THE PROBLEM: Keep the wording of the records intact as you retype them, and omit every image.

Records from a collection:

Start of Block

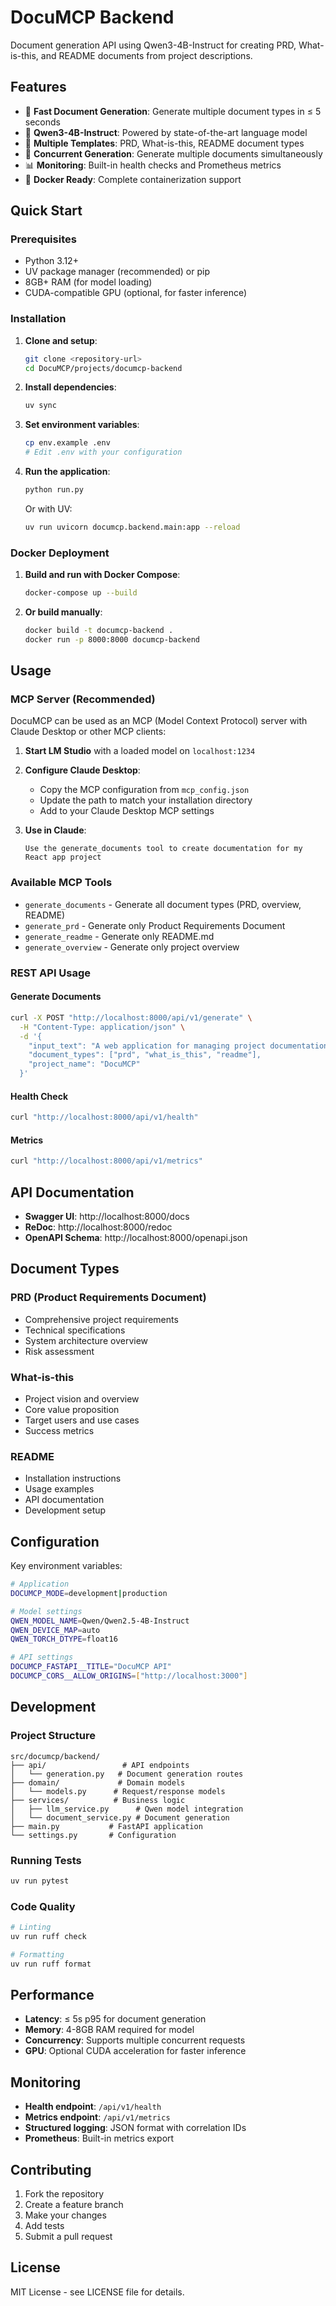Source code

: # DocuMCP Backend

Document generation API using Qwen3-4B-Instruct for creating PRD, What-is-this, and README documents from project descriptions.

## Features

- 🚀 **Fast Document Generation**: Generate multiple document types in ≤ 5 seconds
- 🤖 **Qwen3-4B-Instruct**: Powered by state-of-the-art language model
- 📝 **Multiple Templates**: PRD, What-is-this, README document types
- 🔄 **Concurrent Generation**: Generate multiple documents simultaneously
- 📊 **Monitoring**: Built-in health checks and Prometheus metrics
- 🐳 **Docker Ready**: Complete containerization support

## Quick Start

### Prerequisites

- Python 3.12+
- UV package manager (recommended) or pip
- 8GB+ RAM (for model loading)
- CUDA-compatible GPU (optional, for faster inference)

### Installation

1. **Clone and setup**:
   ```bash
   git clone <repository-url>
   cd DocuMCP/projects/documcp-backend
   ```

2. **Install dependencies**:
   ```bash
   uv sync
   ```

3. **Set environment variables**:
   ```bash
   cp env.example .env
   # Edit .env with your configuration
   ```

4. **Run the application**:
   ```bash
   python run.py
   ```

   Or with UV:
   ```bash
   uv run uvicorn documcp.backend.main:app --reload
   ```

### Docker Deployment

1. **Build and run with Docker Compose**:
   ```bash
   docker-compose up --build
   ```

2. **Or build manually**:
   ```bash
   docker build -t documcp-backend .
   docker run -p 8000:8000 documcp-backend
   ```

## Usage

### MCP Server (Recommended)

DocuMCP can be used as an MCP (Model Context Protocol) server with Claude Desktop or other MCP clients:

1. **Start LM Studio** with a loaded model on `localhost:1234`

2. **Configure Claude Desktop**:
   - Copy the MCP configuration from `mcp_config.json`
   - Update the path to match your installation directory
   - Add to your Claude Desktop MCP settings

3. **Use in Claude**:
   ```
   Use the generate_documents tool to create documentation for my React app project
   ```

### Available MCP Tools

- `generate_documents` - Generate all document types (PRD, overview, README)
- `generate_prd` - Generate only Product Requirements Document
- `generate_readme` - Generate only README.md
- `generate_overview` - Generate only project overview

### REST API Usage

#### Generate Documents

```bash
curl -X POST "http://localhost:8000/api/v1/generate" \
  -H "Content-Type: application/json" \
  -d '{
    "input_text": "A web application for managing project documentation with AI-powered generation",
    "document_types": ["prd", "what_is_this", "readme"],
    "project_name": "DocuMCP"
  }'
```

#### Health Check

```bash
curl "http://localhost:8000/api/v1/health"
```

#### Metrics

```bash
curl "http://localhost:8000/api/v1/metrics"
```

## API Documentation

- **Swagger UI**: http://localhost:8000/docs
- **ReDoc**: http://localhost:8000/redoc
- **OpenAPI Schema**: http://localhost:8000/openapi.json

## Document Types

### PRD (Product Requirements Document)
- Comprehensive project requirements
- Technical specifications
- System architecture overview
- Risk assessment

### What-is-this
- Project vision and overview
- Core value proposition  
- Target users and use cases
- Success metrics

### README
- Installation instructions
- Usage examples
- API documentation
- Development setup

## Configuration

Key environment variables:

```bash
# Application
DOCUMCP_MODE=development|production

# Model settings
QWEN_MODEL_NAME=Qwen/Qwen2.5-4B-Instruct
QWEN_DEVICE_MAP=auto
QWEN_TORCH_DTYPE=float16

# API settings
DOCUMCP_FASTAPI__TITLE="DocuMCP API"
DOCUMCP_CORS__ALLOW_ORIGINS=["http://localhost:3000"]
```

## Development

### Project Structure

```
src/documcp/backend/
├── api/                 # API endpoints
│   └── generation.py   # Document generation routes  
├── domain/             # Domain models
│   └── models.py      # Request/response models
├── services/          # Business logic
│   ├── llm_service.py      # Qwen model integration
│   └── document_service.py # Document generation
├── main.py           # FastAPI application
└── settings.py       # Configuration
```

### Running Tests

```bash
uv run pytest
```

### Code Quality

```bash
# Linting
uv run ruff check

# Formatting  
uv run ruff format
```

## Performance

- **Latency**: ≤ 5s p95 for document generation
- **Memory**: 4-8GB RAM required for model
- **Concurrency**: Supports multiple concurrent requests
- **GPU**: Optional CUDA acceleration for faster inference

## Monitoring

- **Health endpoint**: `/api/v1/health`
- **Metrics endpoint**: `/api/v1/metrics`
- **Structured logging**: JSON format with correlation IDs
- **Prometheus**: Built-in metrics export

## Contributing

1. Fork the repository
2. Create a feature branch
3. Make your changes
4. Add tests
5. Submit a pull request

## License

MIT License - see LICENSE file for details.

End of Block

ANSWER TO THIS PROBLEM:
Source code

: # DocuMCP Backend

Document generation API using Qwen3-4B-Instruct for creating PRD, What-is-this, and README documents from project descriptions.

## Features

- 🚀 **Fast Document Generation**: Generate multiple document types in ≤ 5 seconds
- 🤖 **Qwen3-4B-Instruct**: Powered by state-of-the-art language model
- 📝 **Multiple Templates**: PRD, What-is-this, README document types
- 🔄 **Concurrent Generation**: Generate multiple documents simultaneously
- 📊 **Monitoring**: Built-in health checks and Prometheus metrics
- 🐳 **Docker Ready**: Complete containerization support

## Quick Start

### Prerequisites

- Python 3.12+
- UV package manager (recommended) or pip
- 8GB+ RAM (for model loading)
- CUDA-compatible GPU (optional, for faster inference)

### Installation

1. **Clone and setup**:
   ```bash
   git clone <repository-url>
   cd DocuMCP/projects/documcp-backend
   ```

2. **Install dependencies**:
   ```bash
   uv sync
   ```

3. **Set environment variables**:
   ```bash
   cp env.example .env
   # Edit .env with your configuration
   ```

4. **Run the application**:
   ```bash
   python run.py
   ```

   Or with UV:
   ```bash
   uv run uvicorn documcp.backend.main:app --reload
   ```

### Docker Deployment

1. **Build and run with Docker Compose**:
   ```bash
   docker-compose up --build
   ```

2. **Or build manually**:
   ```bash
   docker build -t documcp-backend .
   docker run -p 8000:8000 documcp-backend
   ```

## Usage

### MCP Server (Recommended)

DocuMCP can be used as an MCP (Model Context Protocol) server with Claude Desktop or other MCP clients:

1. **Start LM Studio** with a loaded model on `localhost:1234`

2. **Configure Claude Desktop**:
   - Copy the MCP configuration from `mcp_config.json`
   - Update the path to match your installation directory
   - Add to your Claude Desktop MCP settings

3. **Use in Claude**:
   ```
   Use the generate_documents tool to create documentation for my React app project
   ```

### Available MCP Tools

- `generate_documents` - Generate all document types (PRD, overview, README)
- `generate_prd` - Generate only Product Requirements Document
- `generate_readme` - Generate only README.md
- `generate_overview` - Generate only project overview

### REST API Usage

#### Generate Documents

```bash
curl -X POST "http://localhost:8000/api/v1/generate" \
  -H "Content-Type: application/json" \
  -d '{
    "input_text": "A web application for managing project documentation with AI-powered generation",
    "document_types": ["prd", "what_is_this", "readme"],
    "project_name": "DocuMCP"
  }'
```

#### Health Check

```bash
curl "http://localhost:8000/api/v1/health"
```

#### Metrics

```bash
curl "http://localhost:8000/api/v1/metrics"
```

## API Documentation

- **Swagger UI**: http://localhost:8000/docs
- **ReDoc**: http://localhost:8000/redoc
- **OpenAPI Schema**: http://localhost:8000/openapi.json

## Document Types

### PRD (Product Requirements Document)
- Comprehensive project requirements
- Technical specifications
- System architecture overview
- Risk assessment

### What-is-this
- Project vision and overview
- Core value proposition  
- Target users and use cases
- Success metrics

### README
- Installation instructions
- Usage examples
- API documentation
- Development setup

## Configuration

Key environment variables:

```bash
# Application
DOCUMCP_MODE=development|production

# Model settings
QWEN_MODEL_NAME=Qwen/Qwen2.5-4B-Instruct
QWEN_DEVICE_MAP=auto
QWEN_TORCH_DTYPE=float16

# API settings
DOCUMCP_FASTAPI__TITLE="DocuMCP API"
DOCUMCP_CORS__ALLOW_ORIGINS=["http://localhost:3000"]
```

## Development

### Project Structure

```
src/documcp/backend/
├── api/                 # API endpoints
│   └── generation.py   # Document generation routes  
├── domain/             # Domain models
│   └── models.py      # Request/response models
├── services/          # Business logic
│   ├── llm_service.py      # Qwen model integration
│   └── document_service.py # Document generation
├── main.py           # FastAPI application
└── settings.py       # Configuration
```

### Running Tests

```bash
uv run pytest
```

### Code Quality

```bash
# Linting
uv run ruff check

# Formatting  
uv run ruff format
```

## Performance

- **Latency**: ≤ 5s p95 for document generation
- **Memory**: 4-8GB RAM required for model
- **Concurrency**: Supports multiple concurrent requests
- **GPU**: Optional CUDA acceleration for faster inference

## Monitoring

- **Health endpoint**: `/api/v1/health`
- **Metrics endpoint**: `/api/v1/metrics`
- **Structured logging**: JSON format with correlation IDs
- **Prometheus**: Built-in metrics export

## Contributing

1. Fork the repository
2. Create a feature branch
3. Make your changes
4. Add tests
5. Submit a pull request

## License

MIT License - see LICENSE file for details.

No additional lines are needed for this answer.